SCOTLAND'S secondary headteachers have given a clear warning to Jack McConnell, the First Minister, that they will not be railroaded into setting pupils according to their subject abilities.
In the most extensive poll yet conducted on the issue, The TES Scotland found that the overwhelming majority of heads are far from convinced about the merits of setting as an answer to the problems of the first two secondary years.
Returns from almost 70 heads across the country - one in six of the total - reveal a mixed picture. Four schools do not set at all in S1 or S2, eight set in S2 only and 13 set in just one subject (routinely maths).
Overall, 62 schools have setting in S1-S2; 23 say they want to do more; 20 have it under consideration; and 23 reject any increase, some on principle and others because they already set in three or more subjects or because of staffing restrictions.
The general response, however, is "let's wait for the evidence".
In his breakfast meeting with secondary heads recently, Mr McConnell said:
"We know that the first two years of secondary schooling moves too fast for some and too slow for others. So let's make more use of setting."
But Cathy Jamieson, Education Minister, has cautioned against any move that smacks of a "one size fits all" approach.
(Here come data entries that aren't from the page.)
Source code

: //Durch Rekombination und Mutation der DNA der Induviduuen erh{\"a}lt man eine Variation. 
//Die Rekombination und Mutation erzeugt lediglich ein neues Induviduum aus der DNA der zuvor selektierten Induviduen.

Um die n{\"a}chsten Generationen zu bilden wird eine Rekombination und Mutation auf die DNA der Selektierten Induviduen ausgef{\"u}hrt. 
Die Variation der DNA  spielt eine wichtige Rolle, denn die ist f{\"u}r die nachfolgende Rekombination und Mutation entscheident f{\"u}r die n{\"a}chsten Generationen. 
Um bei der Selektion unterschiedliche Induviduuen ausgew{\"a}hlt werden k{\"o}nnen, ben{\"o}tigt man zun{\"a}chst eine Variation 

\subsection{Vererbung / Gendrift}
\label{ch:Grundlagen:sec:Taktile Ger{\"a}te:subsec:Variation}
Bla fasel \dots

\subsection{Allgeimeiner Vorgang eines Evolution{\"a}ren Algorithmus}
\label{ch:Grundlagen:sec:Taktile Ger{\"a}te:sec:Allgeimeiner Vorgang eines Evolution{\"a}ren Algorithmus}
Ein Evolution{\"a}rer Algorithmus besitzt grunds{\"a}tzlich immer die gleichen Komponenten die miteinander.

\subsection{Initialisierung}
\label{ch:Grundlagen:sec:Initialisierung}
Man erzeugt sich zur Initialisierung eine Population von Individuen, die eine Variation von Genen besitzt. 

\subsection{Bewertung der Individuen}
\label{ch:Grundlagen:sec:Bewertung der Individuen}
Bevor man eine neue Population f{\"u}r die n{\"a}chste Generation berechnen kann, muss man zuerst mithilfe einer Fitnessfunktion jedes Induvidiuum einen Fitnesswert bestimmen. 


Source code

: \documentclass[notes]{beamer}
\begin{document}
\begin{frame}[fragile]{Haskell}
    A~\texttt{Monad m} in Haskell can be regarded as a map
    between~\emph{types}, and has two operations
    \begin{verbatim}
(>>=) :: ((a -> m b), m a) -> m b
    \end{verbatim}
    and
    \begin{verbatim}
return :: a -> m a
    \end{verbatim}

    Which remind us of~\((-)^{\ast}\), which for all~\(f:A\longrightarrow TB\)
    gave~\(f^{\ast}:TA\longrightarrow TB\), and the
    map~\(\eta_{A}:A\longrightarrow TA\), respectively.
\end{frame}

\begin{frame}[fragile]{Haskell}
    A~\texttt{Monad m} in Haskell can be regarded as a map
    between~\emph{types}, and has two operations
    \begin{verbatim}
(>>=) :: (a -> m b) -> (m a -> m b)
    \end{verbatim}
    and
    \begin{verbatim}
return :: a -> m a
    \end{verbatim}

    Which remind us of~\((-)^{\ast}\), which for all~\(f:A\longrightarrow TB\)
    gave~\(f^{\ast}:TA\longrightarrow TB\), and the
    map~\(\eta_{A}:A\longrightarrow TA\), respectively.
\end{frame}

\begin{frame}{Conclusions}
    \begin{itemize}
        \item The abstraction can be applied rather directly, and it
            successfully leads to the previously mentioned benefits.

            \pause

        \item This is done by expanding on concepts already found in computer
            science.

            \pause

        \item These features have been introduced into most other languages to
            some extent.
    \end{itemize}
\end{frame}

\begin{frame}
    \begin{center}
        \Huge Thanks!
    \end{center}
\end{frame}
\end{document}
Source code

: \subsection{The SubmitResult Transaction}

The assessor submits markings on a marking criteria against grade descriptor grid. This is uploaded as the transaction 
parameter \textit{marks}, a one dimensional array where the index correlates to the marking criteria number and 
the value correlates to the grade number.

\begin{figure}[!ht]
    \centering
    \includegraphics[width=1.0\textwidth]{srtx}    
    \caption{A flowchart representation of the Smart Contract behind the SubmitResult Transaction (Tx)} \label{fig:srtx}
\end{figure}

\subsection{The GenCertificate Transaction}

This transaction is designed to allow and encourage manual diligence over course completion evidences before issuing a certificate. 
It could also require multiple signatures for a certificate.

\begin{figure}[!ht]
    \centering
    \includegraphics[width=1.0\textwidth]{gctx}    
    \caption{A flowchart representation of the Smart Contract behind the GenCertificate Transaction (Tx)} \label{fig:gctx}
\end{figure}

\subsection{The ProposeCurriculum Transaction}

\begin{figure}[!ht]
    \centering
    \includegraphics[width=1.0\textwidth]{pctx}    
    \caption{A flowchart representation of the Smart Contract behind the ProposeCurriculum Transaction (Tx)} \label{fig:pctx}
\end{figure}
Colin Finlayson, head of James Gillespie's High in Edinburgh, which sets in maths and English in S1 and S2 , is representative of the overall responses. "The benefits of setting are not conclusive," Mr Finlayson said. "Sometimes it helps children and sometimes it can create low expectations and disadvantage. Setting is not a universal solution to the problem of differing abilities and schools must seek a variety of solutions."
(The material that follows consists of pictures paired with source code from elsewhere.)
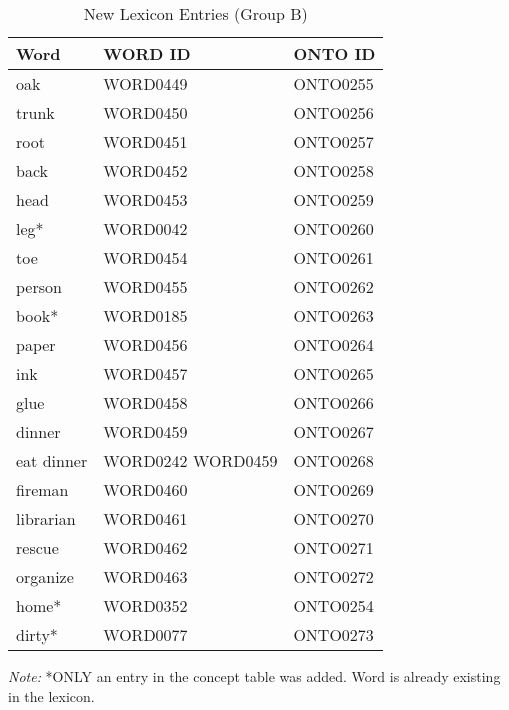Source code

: \begin{table}[H]   %
\centering
\caption{New Lexicon Entries (Group B)} \vspace{0.25em}
\begin{tabular}{|l|l|l|} \hline
\textbf{Word} & \textbf{WORD ID} & \textbf{ONTO ID} \\ \hline
oak & WORD0449 & ONTO0255 \\ \hline
trunk & WORD0450 & ONTO0256 \\ \hline
root & WORD0451 & ONTO0257 \\ \hline
back & WORD0452 & ONTO0258 \\ \hline
head & WORD0453 & ONTO0259 \\ \hline
leg* & WORD0042 & ONTO0260 \\ \hline
toe & WORD0454 & ONTO0261 \\ \hline
person & WORD0455 & ONTO0262 \\ \hline
book* & WORD0185 & ONTO0263 \\ \hline
paper & WORD0456 & ONTO0264 \\ \hline
ink & WORD0457 & ONTO0265 \\ \hline
glue & WORD0458 & ONTO0266 \\ \hline
dinner & WORD0459 & ONTO0267 \\ \hline
eat dinner & WORD0242 WORD0459 & ONTO0268 \\ \hline
fireman & WORD0460 & ONTO0269 \\ \hline
librarian & WORD0461 & ONTO0270 \\ \hline
rescue & WORD0462 & ONTO0271 \\ \hline
organize & WORD0463 & ONTO0272 \\ \hline
home* & WORD0352 & ONTO0254 \\ \hline
dirty* & WORD0077 & ONTO0273 \\ \hline
\end{tabular}
\label{tab:grpblex}
\end{table}

\textit{Note:}
*ONLY an entry in the concept table was added. Word is already existing in the lexicon.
The main solutions cited by most of the heads were improvements in the quality of teaching and learning, enhancing the skills of the teacher and cutting class sizes.
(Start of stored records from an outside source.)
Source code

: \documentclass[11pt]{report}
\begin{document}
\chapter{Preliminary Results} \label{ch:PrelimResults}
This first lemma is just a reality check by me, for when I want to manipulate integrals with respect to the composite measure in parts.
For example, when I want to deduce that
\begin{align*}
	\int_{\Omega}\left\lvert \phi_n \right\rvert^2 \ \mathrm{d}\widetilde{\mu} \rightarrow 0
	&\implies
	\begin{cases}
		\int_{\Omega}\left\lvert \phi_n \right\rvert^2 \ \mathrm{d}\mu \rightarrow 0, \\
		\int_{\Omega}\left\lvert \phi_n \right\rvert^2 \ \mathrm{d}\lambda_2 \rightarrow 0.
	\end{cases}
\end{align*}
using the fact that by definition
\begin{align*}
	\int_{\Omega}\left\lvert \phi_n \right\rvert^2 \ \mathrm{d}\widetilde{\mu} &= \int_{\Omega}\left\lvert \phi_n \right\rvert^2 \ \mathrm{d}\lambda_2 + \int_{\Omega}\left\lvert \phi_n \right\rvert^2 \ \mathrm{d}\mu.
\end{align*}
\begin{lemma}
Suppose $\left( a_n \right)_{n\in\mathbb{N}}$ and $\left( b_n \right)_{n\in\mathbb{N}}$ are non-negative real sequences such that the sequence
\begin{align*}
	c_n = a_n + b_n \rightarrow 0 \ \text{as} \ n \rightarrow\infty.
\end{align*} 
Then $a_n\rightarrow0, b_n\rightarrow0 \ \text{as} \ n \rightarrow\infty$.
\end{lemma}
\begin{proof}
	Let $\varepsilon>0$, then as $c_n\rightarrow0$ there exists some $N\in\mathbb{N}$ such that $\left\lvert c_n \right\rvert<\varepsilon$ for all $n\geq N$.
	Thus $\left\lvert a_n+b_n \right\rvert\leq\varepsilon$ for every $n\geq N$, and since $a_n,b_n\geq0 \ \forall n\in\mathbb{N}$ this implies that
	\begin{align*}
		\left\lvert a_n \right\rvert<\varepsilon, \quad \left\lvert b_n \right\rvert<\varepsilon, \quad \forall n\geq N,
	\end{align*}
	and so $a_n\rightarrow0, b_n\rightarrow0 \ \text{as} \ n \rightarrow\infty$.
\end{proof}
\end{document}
The professional judgment of teachers is regarded as the most reliable basis for organising pupils' learning. But Carole Ford, head of Kilmarnock Academy, which sets in maths, English and French and wants to do more, said she suspected that if decisions were left to teacher judgment, "such freedom will lead to more setting".
One of the few unreserved supporters of the idea is Joe Smith, head of Preston Lodge High in East Lothian, where setting takes place in maths, English, French, the social subjects and science. "I consider setting to be correct and believe that it will raise standards across the school. Principal teachers are generally in favour including some who opposed the idea a year or two ago," Mr Smith said.
But he does not favour extending setting to music and art.
The complexities of the issue are evident, however, in the fact that two schools - James Hamilton Academy in Kilmarnock and Uddingston Grammar - plan a return to mixed-ability teaching.
Bill McGregor, head of James Hamilton Academy, says his English department is making the switch after five years of combined setting and mixed-ability classes. The system failed to improve level E (5-14) passes.
Mr McGregor said the English department would ensure there were individual education plans and small group plans in place.
"Philosophically, I believe mixed ability can work with proper targeting and tracking. I am old enough to remember junior and senior secondaries and many pupils lived down to their group throughout their school careers."
A Scottish Executive spokesperson said: "We believe that individual schools are best placed to make decisions on how classes should be organised. Ministers have repeatedly made clear that they are more interested in outcomes than processes - the bottom line will always be whether a particular approach raises the attainment level of all pupils.
"The First Minister has, indeed, called for headteachers to make maximum use of the opportunities that curriculum flexibility can bring. But his example of setting as a possible way of improving attainment is precisely that - an example, and not a universal recommendation."